Türkiye ile Gürcistan arasındaki sınırın 1921'de belirlenmesiyle ikiye bölünen, Sarp ve Sarpi adı verilen köylerde akrabalık ilişkileri ve kültürel bağlar 100 yılı aşkın süredir sürdürülmektedir.
Sarp köyü, Türkiye'nin Kafkaslar ve Orta Asya'ya açılan önemli kara hudut kapılarından biri olan Sarp Sınır Kapısı'na da adını vermektedir. Köy, Türkiye topraklarında kalan bölümüyle Sarp, Gürcistan topraklarında kalan kısmıyla Sarpi olarak bilinir. İçinden geçen derenin iki tarafında aynı ailenin üyelerinin yaşaması, akrabalık ilişkilerini daha da güçlendirmiştir.
Sarp köyü muhtarı Yalçın Çakır, "1921'de sınırın belirlenmesiyle köyün yarısı Sovyetler Birliği'ne, yarısı ise Türkiye'ye kalmıştır" dedi. Çakır, köy sakinlerinin 1936 yılına kadar pasavan geçiş belgeleriyle birbirleriyle görüştüğünü, ancak sınırın tamamen kapandığı 1988 yılına kadar birinci derece akrabaların bile görüşemediğini belirtti.
Köyde yaşayanların birçoğu, Gürcistan'daki akrabalarıyla iletişim kurmanın yollarını bulmuş durumda. Çakır, "Akrabamız çok. Çakıroğlu sülalesinin üçte ikisi Gürcistan tarafında kalmış" diye konuştu.
Bayram, düğün ve cenaze gibi özel günlerde birbirleriyle buluşan köylüler, gönül bağını sınırların ötesinde de sürdürmeye çalışıyor. Tuzcu, "Kapı açılır açılmaz akrabalarımı görmek için Gürcistan'a gittim. Akrabalık ilişkilerini koparmadık" dedi.
Özşahin de, "İçinde büyüdüğüm köyde akrabalarımın yaşadığına dair özlemlerim oldu. Ancak şimdi görüşmek mümkündür" dedi. Özküçük, "Sınır açılınca gidiş gelişler başladı. Şu an orada yaşayan akrabalarım var" şeklinde konuştu.
Sınıra rağmen akrabalık ilişkilerini korumaya gayret eden köylüler, çocuklarını da bu geleneği sürdürmeye teşvik ediyor. Aytan ise, "Hangi akrabamız olursa olsun bayramda, cenazede orada oluruz. Birbirimize bağlıyız, sınırlar ayırsa bile gönüller bir" diyerek bu kültürel dayanışmanın önemini vurguladı.

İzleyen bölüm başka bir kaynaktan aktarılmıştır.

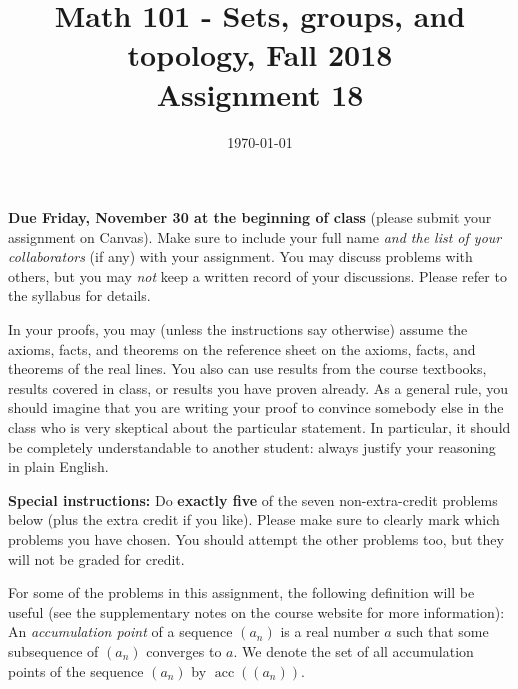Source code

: \documentclass{amsart}
\title[Math 101, Fall 2018: assignment 18]{Math 101 - Sets, groups, and topology, Fall 2018 \\ Assignment 18}
\date{\today}
\theoremstyle{definition}
\newcommand{\acc}{\operatorname{acc}}
\begin{document}

\maketitle

\textbf{Due Friday, November 30 at the beginning of class} (please submit your assignment on Canvas). Make sure to include your full name \emph{and the list of your collaborators} (if any) with your assignment. You may discuss problems with others, but you may \emph{not} keep a written record of your discussions. Please refer to the syllabus for details.

In your proofs, you may (unless the instructions say otherwise) assume the axioms, facts, and theorems on the reference sheet on the axioms, facts, and theorems of the real lines. You also can use results from the course textbooks, results covered in class, or results you have proven already. As a general rule, you should imagine that you are writing your proof to convince somebody else in the class who is very skeptical about the particular statement. In particular, it should be completely understandable to another student: always justify your reasoning in plain English.

\textbf{Special instructions:} Do \textbf{exactly five} of the seven non-extra-credit problems below (plus the extra credit if you like). Please make sure to clearly mark which problems you have chosen. You should attempt the other problems too, but they will not be graded for credit.

For some of the problems in this assignment, the following definition will be useful (see the supplementary notes on the course website for more information): An \emph{accumulation point} of a sequence $(a_n)$ is a real number $a$ such that some subsequence of $(a_n)$ converges to $a$. We denote the set of all accumulation points of the sequence $(a_n)$ by $\acc ((a_n))$.
\end{document}
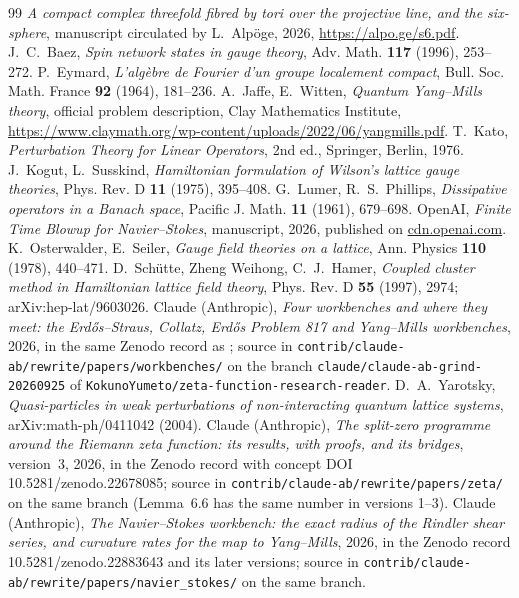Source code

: \begin{thebibliography}{99}
\small
{} \emph{A compact complex threefold fibred by tori over the projective line, and the six-sphere}, manuscript circulated by L.~Alpöge, 2026, \url{https://alpo.ge/s6.pdf}.
 J.~C.~Baez, \emph{Spin network states in gauge theory}, Adv. Math. \textbf{117} (1996), 253--272.
 P.~Eymard, \emph{L'algèbre de Fourier d'un groupe localement compact}, Bull. Soc. Math. France \textbf{92} (1964), 181--236.
 A.~Jaffe, E.~Witten, \emph{Quantum Yang--Mills theory}, official problem description, Clay Mathematics Institute, \url{https://www.claymath.org/wp-content/uploads/2022/06/yangmills.pdf}.
 T.~Kato, \emph{Perturbation Theory for Linear Operators}, 2nd ed., Springer, Berlin, 1976.
 J.~Kogut, L.~Susskind, \emph{Hamiltonian formulation of Wilson's lattice gauge theories}, Phys. Rev. D \textbf{11} (1975), 395--408.
 G.~Lumer, R.~S.~Phillips, \emph{Dissipative operators in a Banach space}, Pacific J. Math. \textbf{11} (1961), 679--698.
 OpenAI, \emph{Finite Time Blowup for Navier--Stokes}, manuscript, 2026, published on \url{cdn.openai.com}.
 K.~Osterwalder, E.~Seiler, \emph{Gauge field theories on a lattice}, Ann. Physics \textbf{110} (1978), 440--471.
 D.~Schütte, Zheng Weihong, C.~J.~Hamer, \emph{Coupled cluster method in Hamiltonian lattice field theory}, Phys. Rev. D \textbf{55} (1997), 2974; arXiv:hep-lat/9603026.
 Claude (Anthropic), \emph{Four workbenches and where they meet: the Erdős--Straus, Collatz, Erdős Problem 817 and Yang--Mills workbenches}, 2026, in the same Zenodo record as \cite{ZetaReader}; source in \texttt{contrib/claude-ab/rewrite/papers/workbenches/} on the branch \texttt{claude/claude-ab-grind-20260925} of \texttt{KokunoYumeto/zeta-function-research-reader}.
 D.~A.~Yarotsky, \emph{Quasi-particles in weak perturbations of non-interacting quantum lattice systems}, arXiv:math-ph/0411042 (2004).
 Claude (Anthropic), \emph{The split-zero programme around the Riemann zeta function: its results, with proofs, and its bridges}, version~3, 2026, in the Zenodo record with concept DOI 10.5281/zenodo.22678085; source in \texttt{contrib/claude-ab/rewrite/papers/zeta/} on the same branch (Lemma~6.6 has the same number in versions 1--3).
 Claude (Anthropic), \emph{The Navier--Stokes workbench: the exact radius of the Rindler shear series, and curvature rates for the map to Yang--Mills}, 2026, in the Zenodo record 10.5281/zenodo.22883643 and its later versions; source in \texttt{contrib/claude-ab/rewrite/papers/navier\_stokes/} on the same branch.

\end{thebibliography}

Türkiye ile Gürcistan arasındaki sınırın 1921'de çizilmesiyle bölünerek "Sarp" ve "Sarpi" adı verilen köylerde akrabalık ilişkileri, sınıra rağmen bir asrı aşkın süredir yaşatılıyor. Türkiye'nin Kafkaslar ve Orta Asya'ya açılan en önemli kara hudut kapılarından biri olan Sarp Sınır Kapısı'na da adını veren Sarp köyü, Türkiye ile Gürcistan arasındaki sınırın 1921'de belirlenmesiyle ikiye ayrıldı. Köyün Türkiye topraklarında kalan yerleşim yerine "Sarp", Gürcistan topraklarında kalan bölümüne ise "Sarpi" adı verildi. İçinde geçen dereye göre ikiye bölünen köyde aynı ailenin üyeleri iki farklı ülkede yaşamak zorunda kaldı. Yöre halkı, farklı ülkelerin vatandaşı olmalarına rağmen 104 yıldır akrabalık ilişkilerini ve kültürel bağlarını sürdürüyor. Köy sakinlerinden Hasan Aytan, sınırların çizilmesiyle babaannesi dışında tüm akrabalarının Gürcistan'da kaldığını söyledi.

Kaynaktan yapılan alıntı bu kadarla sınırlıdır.